LMT86 to STM32401 ADC direct, 220 uF on 3v3

count 2000.000000
mean 30.730650
std 7.015711
min -176.190000
median 30.810000
max 56.960000

The above data after removing 193 values > 1.5 deg C from the median:

LMT86 to STM32F401 ADC, 220 uF on 3.3v
removed 193 values > +/- 1.5 deg C from median

count 1807.000000
mean 30.796469
std 0.492922
min 29.330000
median 30.810000
max 32.290000

The count of outliers outside 1.5 deg C from median is comparable to that if 220 uF is placed before LDO at the 5v rail. 'Wild' outliers still occurs, there is one at -176 deg C (that one has a reading about 2.124 V), temperature measured is room temperature, values closer to room temperature 30 deg C is about 1.776 V. (edit: there is a bug for this value kind of 2.2v should be about 0 deg C as that's the spec for LMT86, Newton's method isn't a most stable solution search algorithm.
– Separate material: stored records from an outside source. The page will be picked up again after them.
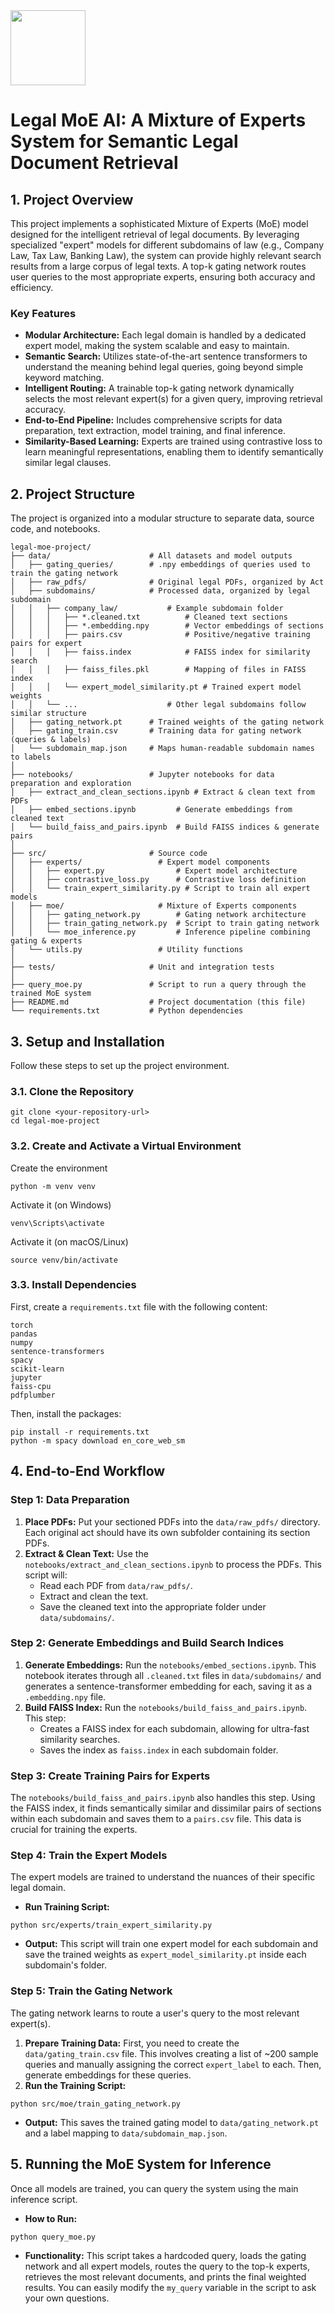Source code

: <img src="https://r2cdn.perplexity.ai/pplx-full-logo-primary-dark%402x.png" class="logo" width="120"/>

# Legal MoE AI: A Mixture of Experts System for Semantic Legal Document Retrieval

## 1. Project Overview

This project implements a sophisticated Mixture of Experts (MoE) model designed for the intelligent retrieval of legal documents. By leveraging specialized "expert" models for different subdomains of law (e.g., Company Law, Tax Law, Banking Law), the system can provide highly relevant search results from a large corpus of legal texts. A top-k gating network routes user queries to the most appropriate experts, ensuring both accuracy and efficiency.

### Key Features

* **Modular Architecture:** Each legal domain is handled by a dedicated expert model, making the system scalable and easy to maintain.
* **Semantic Search:** Utilizes state-of-the-art sentence transformers to understand the meaning behind legal queries, going beyond simple keyword matching.
* **Intelligent Routing:** A trainable top-k gating network dynamically selects the most relevant expert(s) for a given query, improving retrieval accuracy.
* **End-to-End Pipeline:** Includes comprehensive scripts for data preparation, text extraction, model training, and final inference.
* **Similarity-Based Learning:** Experts are trained using contrastive loss to learn meaningful representations, enabling them to identify semantically similar legal clauses.


## 2. Project Structure

The project is organized into a modular structure to separate data, source code, and notebooks.

```
legal-moe-project/
├── data/                      # All datasets and model outputs
│   ├── gating_queries/        # .npy embeddings of queries used to train the gating network
│   ├── raw_pdfs/              # Original legal PDFs, organized by Act
│   ├── subdomains/            # Processed data, organized by legal subdomain
│   │   ├── company_law/           # Example subdomain folder
│   │   │   ├── *.cleaned.txt          # Cleaned text sections
│   │   │   ├── *.embedding.npy        # Vector embeddings of sections
│   │   │   ├── pairs.csv              # Positive/negative training pairs for expert
│   │   │   ├── faiss.index            # FAISS index for similarity search
│   │   │   ├── faiss_files.pkl        # Mapping of files in FAISS index
│   │   │   └── expert_model_similarity.pt # Trained expert model weights
│   │   └── ...                    # Other legal subdomains follow similar structure
│   ├── gating_network.pt      # Trained weights of the gating network
│   ├── gating_train.csv       # Training data for gating network (queries & labels)
│   └── subdomain_map.json     # Maps human-readable subdomain names to labels
│
├── notebooks/                 # Jupyter notebooks for data preparation and exploration
│   ├── extract_and_clean_sections.ipynb # Extract & clean text from PDFs
│   ├── embed_sections.ipynb         # Generate embeddings from cleaned text
│   └── build_faiss_and_pairs.ipynb  # Build FAISS indices & generate pairs
│
├── src/                       # Source code
│   ├── experts/                 # Expert model components
│   │   ├── expert.py                # Expert model architecture
│   │   ├── contrastive_loss.py      # Contrastive loss definition
│   │   └── train_expert_similarity.py # Script to train all expert models
│   ├── moe/                     # Mixture of Experts components
│   │   ├── gating_network.py        # Gating network architecture
│   │   ├── train_gating_network.py  # Script to train gating network
│   │   └── moe_inference.py         # Inference pipeline combining gating & experts
│   └── utils.py                 # Utility functions
│
├── tests/                     # Unit and integration tests
│
├── query_moe.py               # Script to run a query through the trained MoE system
├── README.md                  # Project documentation (this file)
└── requirements.txt           # Python dependencies
```


## 3. Setup and Installation

Follow these steps to set up the project environment.

### 3.1. Clone the Repository

```
git clone <your-repository-url>
cd legal-moe-project
```


### 3.2. Create and Activate a Virtual Environment

Create the environment

```
python -m venv venv
```

Activate it (on Windows)

```
venv\Scripts\activate
```

Activate it (on macOS/Linux)

```
source venv/bin/activate
```


### 3.3. Install Dependencies

First, create a `requirements.txt` file with the following content:

```
torch
pandas
numpy
sentence-transformers
spacy
scikit-learn
jupyter
faiss-cpu
pdfplumber
```

Then, install the packages:

```
pip install -r requirements.txt
python -m spacy download en_core_web_sm
```


## 4. End-to-End Workflow

### Step 1: Data Preparation

1. **Place PDFs:** Put your sectioned PDFs into the `data/raw_pdfs/` directory. Each original act should have its own subfolder containing its section PDFs.
2. **Extract \& Clean Text:** Use the `notebooks/extract_and_clean_sections.ipynb` to process the PDFs. This script will:
    * Read each PDF from `data/raw_pdfs/`.
    * Extract and clean the text.
    * Save the cleaned text into the appropriate folder under `data/subdomains/`.

### Step 2: Generate Embeddings and Build Search Indices

1. **Generate Embeddings:** Run the `notebooks/embed_sections.ipynb`. This notebook iterates through all `.cleaned.txt` files in `data/subdomains/` and generates a sentence-transformer embedding for each, saving it as a `.embedding.npy` file.
2. **Build FAISS Index:** Run the `notebooks/build_faiss_and_pairs.ipynb`. This step:
    * Creates a FAISS index for each subdomain, allowing for ultra-fast similarity searches.
    * Saves the index as `faiss.index` in each subdomain folder.

### Step 3: Create Training Pairs for Experts

The `notebooks/build_faiss_and_pairs.ipynb` also handles this step. Using the FAISS index, it finds semantically similar and dissimilar pairs of sections within each subdomain and saves them to a `pairs.csv` file. This data is crucial for training the experts.

### Step 4: Train the Expert Models

The expert models are trained to understand the nuances of their specific legal domain.

* **Run Training Script:**

```
python src/experts/train_expert_similarity.py
```

* **Output:** This script will train one expert model for each subdomain and save the trained weights as `expert_model_similarity.pt` inside each subdomain's folder.


### Step 5: Train the Gating Network

The gating network learns to route a user's query to the most relevant expert(s).

1. **Prepare Training Data:** First, you need to create the `data/gating_train.csv` file. This involves creating a list of ~200 sample queries and manually assigning the correct `expert_label` to each. Then, generate embeddings for these queries.
2. **Run the Training Script:**

```
python src/moe/train_gating_network.py
```


* **Output:** This saves the trained gating model to `data/gating_network.pt` and a label mapping to `data/subdomain_map.json`.


## 5. Running the MoE System for Inference

Once all models are trained, you can query the system using the main inference script.

* **How to Run:**

```
python query_moe.py
```

* **Functionality:** This script takes a hardcoded query, loads the gating network and all expert models, routes the query to the top-k experts, retrieves the most relevant documents, and prints the final weighted results. You can easily modify the `my_query` variable in the script to ask your own questions.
But that this is still pretty much an outlier. 2.124 - 1.776 = 0.348 v, so using 10.9mV/C as an estimate that makes for a 31.9 deg C difference)

Oh, but the standard deviation after removing the outliers is the smallest so far at 0.49, so 95% confidence interval is +/- 0.96 deg C. at 1.5 deg C based on the filter, that is > 99% confidence interval at > 3 sigma.

It'd take a while to figure out where else are the noise sources, I'd guess. One of those tests I intend to do is to run it on batteries, that would take some work. Currently, it is pushing the values over usb-serial connection to the pc.

But 2 insights
1) A big cap at 3.3v rail makes a difference
2) Newton's method is not safe for 'mission critical' stuff, it may not converge. In this case that -176 deg C outlier, I made the algorithm terminate at 200 loops to prevent infinite loops. But as it goes, if it doesn't converge, 'wild' values may evolve.